*PROBLEM REQUIREMENTS:* Nothing but the lines below between the line holding "Welcome to **Branch" and the line holding "flex; flex-direction: column;", inclusive, should appear in the answer, each set down exactly.

Dataset entries:
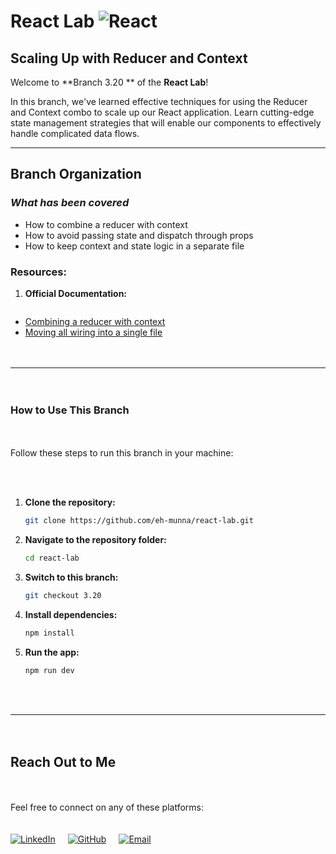 # **React Lab** ![React](https://img.shields.io/badge/React-%2320232a?style=flat&logo=react&logoColor=%2361DAFB)

## **Scaling Up with Reducer and Context**

Welcome to **Branch 3.20 ** of the **React Lab**!

In this branch, we've learned effective techniques for using the Reducer and Context combo to scale up our React application. Learn cutting-edge state management strategies that will enable our components to effectively handle complicated data flows.

---

## **Branch Organization**

### **_What has been covered_**

- How to combine a reducer with context
- How to avoid passing state and dispatch through props
- How to keep context and state logic in a separate file

### **Resources:**

1. **Official Documentation:**

  <div style="display: flex; flex-direction: column; gap: 20px;">

- <a href='https://react.dev/learn/scaling-up-with-reducer-and-context#combining-a-reducer-with-context'>Combining a reducer with context</a>
- <a href='https://react.dev/learn/scaling-up-with-reducer-and-context#moving-all-wiring-into-a-single-file'>Moving all wiring into a single file</a>

---

### **How to Use This Branch**

Follow these steps to run this branch in your machine:

1. **Clone the repository:**

   ```bash
   git clone https://github.com/eh-munna/react-lab.git
   ```

2. **Navigate to the repository folder:**

   ```bash
   cd react-lab
   ```

3. **Switch to this branch:**

   ```bash
   git checkout 3.20
   ```

4. **Install dependencies:**

   ```bash
   npm install
   ```

5. **Run the app:**

   ```bash
   npm run dev
   ```

---

## **Reach Out to Me**

Feel free to connect on any of these platforms:

<div style="display: flex; gap: 20px;">
   <a href="https://www.linkedin.com/in/eh-munna/">
      <img src="https://img.shields.io/badge/LinkedIn-%230A66C2?style=flat&logo=linkedin&logoColor=white" alt="LinkedIn">
   </a>
   <a href="https://github.com/eh-munna">
      <img src="https://img.shields.io/badge/GitHub-%23121011?style=flat&logo=github&logoColor=white" alt="GitHub">
   </a>
   <a href="mailto:emran.h.munna@gmail.com">
      <img src="https://img.shields.io/badge/emran.h.munna@gmail.com-%23D14836?style=flat&logo=gmail&logoColor=white" alt="Email">
   </a>
</div>
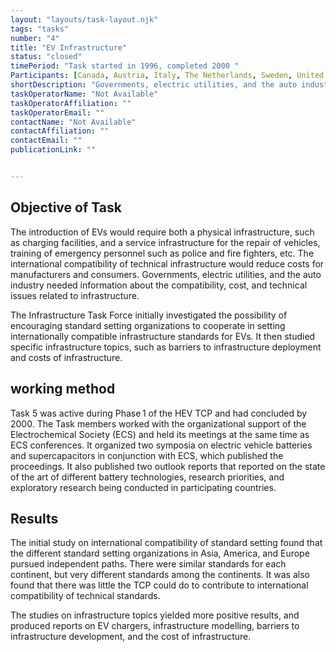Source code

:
 ```yaml
---
layout: "layouts/task-layout.njk"
tags: "tasks"
number: "4"
title: "EV Infrastructure"
status: "closed"
timePeriod: "Task started in 1996, completed 2000 "
Participants: [Canada, Austria, Italy, The Netherlands, Sweden, United States]
shortDescription: "Governments, electric utilities, and the auto industry needed information about the compatibility, cost, and technical issues related to infrastructure."
taskOperatorName: "Not Available"
taskOperatorAffiliation: ""
taskOperatorEmail: ""
contactName: "Not Available"
contactAffiliation: ""
contactEmail: ""
publicationLink: ""


---
```


## Objective of Task
The introduction of EVs would require both a physical infrastructure, such as charging facilities, and a service infrastructure for the repair of vehicles, training of emergency personnel such as police and fire fighters, etc. The international compatibility of technical infrastructure would reduce costs for manufacturers and consumers. Governments, electric utilities, and the auto industry needed information about the compatibility, cost, and technical issues related to infrastructure.  

The Infrastructure Task Force initially investigated the possibility of encouraging standard setting organizations to cooperate in setting internationally compatible infrastructure standards for EVs. It then studied specific infrastructure topics, such as barriers to infrastructure deployment and costs of infrastructure. 

## working method
Task 5 was active during Phase 1 of the HEV TCP and had concluded by 2000. The Task members worked with the organizational support of the Electrochemical Society (ECS) and held its meetings at the same time as ECS conferences. It organized two symposia on electric vehicle batteries and supercapacitors in conjunction with ECS, which published the proceedings. It also published two outlook reports that reported on the state of the art of different battery technologies, research priorities, and exploratory research being conducted in participating countries.   

## Results
The initial study on international compatibility of standard setting found that the different standard setting organizations in Asia, America, and Europe pursued independent paths. There were similar standards for each continent, but very different standards among the continents. It was also found that there was little the TCP could do to contribute to international compatibility of technical standards. 

The studies on infrastructure topics yielded more positive results, and produced reports on EV chargers, infrastructure modelling, barriers to infrastructure development, and the cost of infrastructure. 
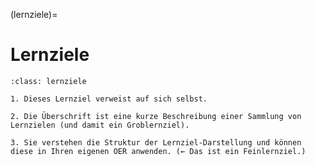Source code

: 

(lernziele)=
# Lernziele

```{admonition} [Beispiellernziel](./lernziele.md)
:class: lernziele

1. Dieses Lernziel verweist auf sich selbst.

2. Die Überschrift ist eine kurze Beschreibung einer Sammlung von Lernzielen (und damit ein Groblernziel).

3. Sie verstehen die Struktur der Lernziel-Darstellung und können diese in Ihren eigenen OER anwenden. (← Das ist ein Feinlernziel.)
```
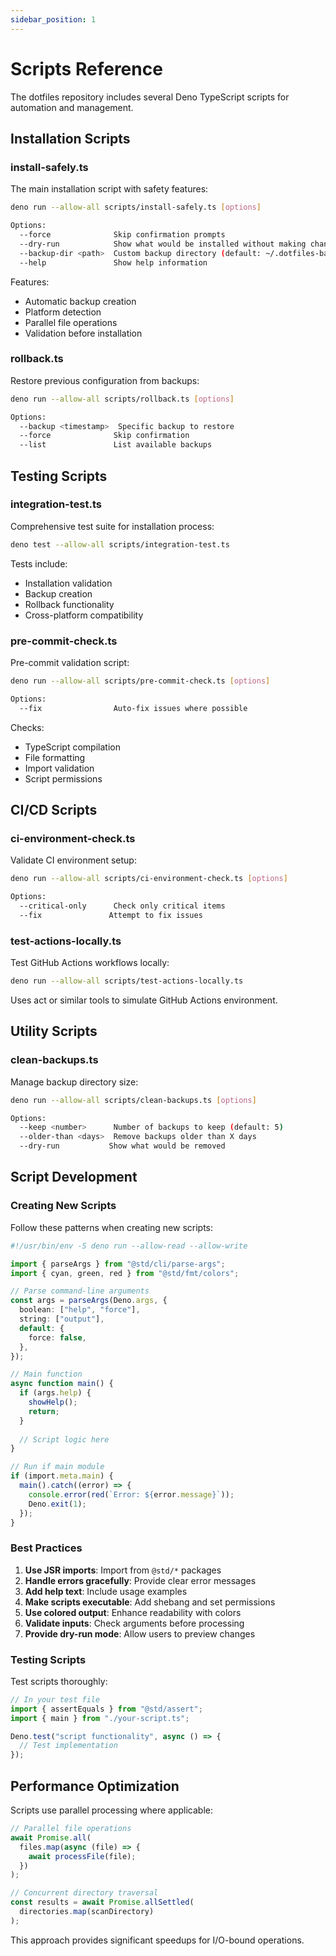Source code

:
 ```yaml
---
sidebar_position: 1
---
```


# Scripts Reference

The dotfiles repository includes several Deno TypeScript scripts for automation and management.

## Installation Scripts

### install-safely.ts

The main installation script with safety features:

```bash
deno run --allow-all scripts/install-safely.ts [options]

Options:
  --force              Skip confirmation prompts
  --dry-run            Show what would be installed without making changes
  --backup-dir <path>  Custom backup directory (default: ~/.dotfiles-backup)
  --help               Show help information
```

Features:
- Automatic backup creation
- Platform detection
- Parallel file operations
- Validation before installation

### rollback.ts

Restore previous configuration from backups:

```bash
deno run --allow-all scripts/rollback.ts [options]

Options:
  --backup <timestamp>  Specific backup to restore
  --force              Skip confirmation
  --list               List available backups
```

## Testing Scripts

### integration-test.ts

Comprehensive test suite for installation process:

```bash
deno test --allow-all scripts/integration-test.ts
```

Tests include:
- Installation validation
- Backup creation
- Rollback functionality
- Cross-platform compatibility

### pre-commit-check.ts

Pre-commit validation script:

```bash
deno run --allow-all scripts/pre-commit-check.ts [options]

Options:
  --fix                Auto-fix issues where possible
```

Checks:
- TypeScript compilation
- File formatting
- Import validation
- Script permissions

## CI/CD Scripts

### ci-environment-check.ts

Validate CI environment setup:

```bash
deno run --allow-all scripts/ci-environment-check.ts [options]

Options:
  --critical-only      Check only critical items
  --fix               Attempt to fix issues
```

### test-actions-locally.ts

Test GitHub Actions workflows locally:

```bash
deno run --allow-all scripts/test-actions-locally.ts
```

Uses act or similar tools to simulate GitHub Actions environment.

## Utility Scripts

### clean-backups.ts

Manage backup directory size:

```bash
deno run --allow-all scripts/clean-backups.ts [options]

Options:
  --keep <number>      Number of backups to keep (default: 5)
  --older-than <days>  Remove backups older than X days
  --dry-run           Show what would be removed
```

## Script Development

### Creating New Scripts

Follow these patterns when creating new scripts:

```typescript
#!/usr/bin/env -S deno run --allow-read --allow-write

import { parseArgs } from "@std/cli/parse-args";
import { cyan, green, red } from "@std/fmt/colors";

// Parse command-line arguments
const args = parseArgs(Deno.args, {
  boolean: ["help", "force"],
  string: ["output"],
  default: {
    force: false,
  },
});

// Main function
async function main() {
  if (args.help) {
    showHelp();
    return;
  }
  
  // Script logic here
}

// Run if main module
if (import.meta.main) {
  main().catch((error) => {
    console.error(red(`Error: ${error.message}`));
    Deno.exit(1);
  });
}
```

### Best Practices

1. **Use JSR imports**: Import from `@std/*` packages
2. **Handle errors gracefully**: Provide clear error messages
3. **Add help text**: Include usage examples
4. **Make scripts executable**: Add shebang and set permissions
5. **Use colored output**: Enhance readability with colors
6. **Validate inputs**: Check arguments before processing
7. **Provide dry-run mode**: Allow users to preview changes

### Testing Scripts

Test scripts thoroughly:

```typescript
// In your test file
import { assertEquals } from "@std/assert";
import { main } from "./your-script.ts";

Deno.test("script functionality", async () => {
  // Test implementation
});
```

## Performance Optimization

Scripts use parallel processing where applicable:

```typescript
// Parallel file operations
await Promise.all(
  files.map(async (file) => {
    await processFile(file);
  })
);

// Concurrent directory traversal
const results = await Promise.allSettled(
  directories.map(scanDirectory)
);
```

This approach provides significant speedups for I/O-bound operations.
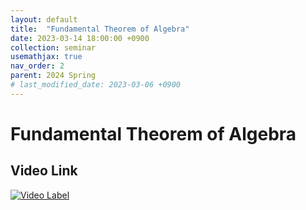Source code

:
```yaml
---
layout: default
title:  "Fundamental Theorem of Algebra"
date: 2023-03-14 18:00:00 +0900
collection: seminar
usemathjax: true
nav_order: 2
parent: 2024 Spring
# last_modified_date: 2023-03-06 +0900
---
```

# Fundamental Theorem of Algebra
<!-- ## <center> Abstract </center>
Francis Guthrie claimed in 1852 the four color problem. We
proof two essential lemmas and then solve six color problem. We expand
the proof of six color problem into five, four color problem. Kempe
published this proof in 1879. However the flaw was discovered in 1890
by Heawood. Although flawed, Kempe’s idea was used as one of a basic
tool. -->
## Video Link

[![Video Label](https://img.youtube.com/vi/S0MOlw3m7TE/hqdefault.jpg)](https://youtu.be/S0MOlw3m7TE?feature=shared)

<!-- ## PDF Download -->

<!-- <a target='_blank' href='../2024-1/2024-1_download/crime.pdf'>Crime PDF</a> -->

*FINISHED EXERCISE:*
Welcome to **Branch 3.20 ** of the **React Lab**!

In this branch, we've learned effective techniques for using the Reducer and Context combo to scale up our React application. Learn cutting-edge state management strategies that will enable our components to effectively handle complicated data flows.

---

## **Branch Organization**

### **_What has been covered_**

- How to combine a reducer with context
- How to avoid passing state and dispatch through props
- How to keep context and state logic in a separate file

### **Resources:**

1. **Official Documentation:**

  <div style="display: flex; flex-direction: column; gap: 20px;">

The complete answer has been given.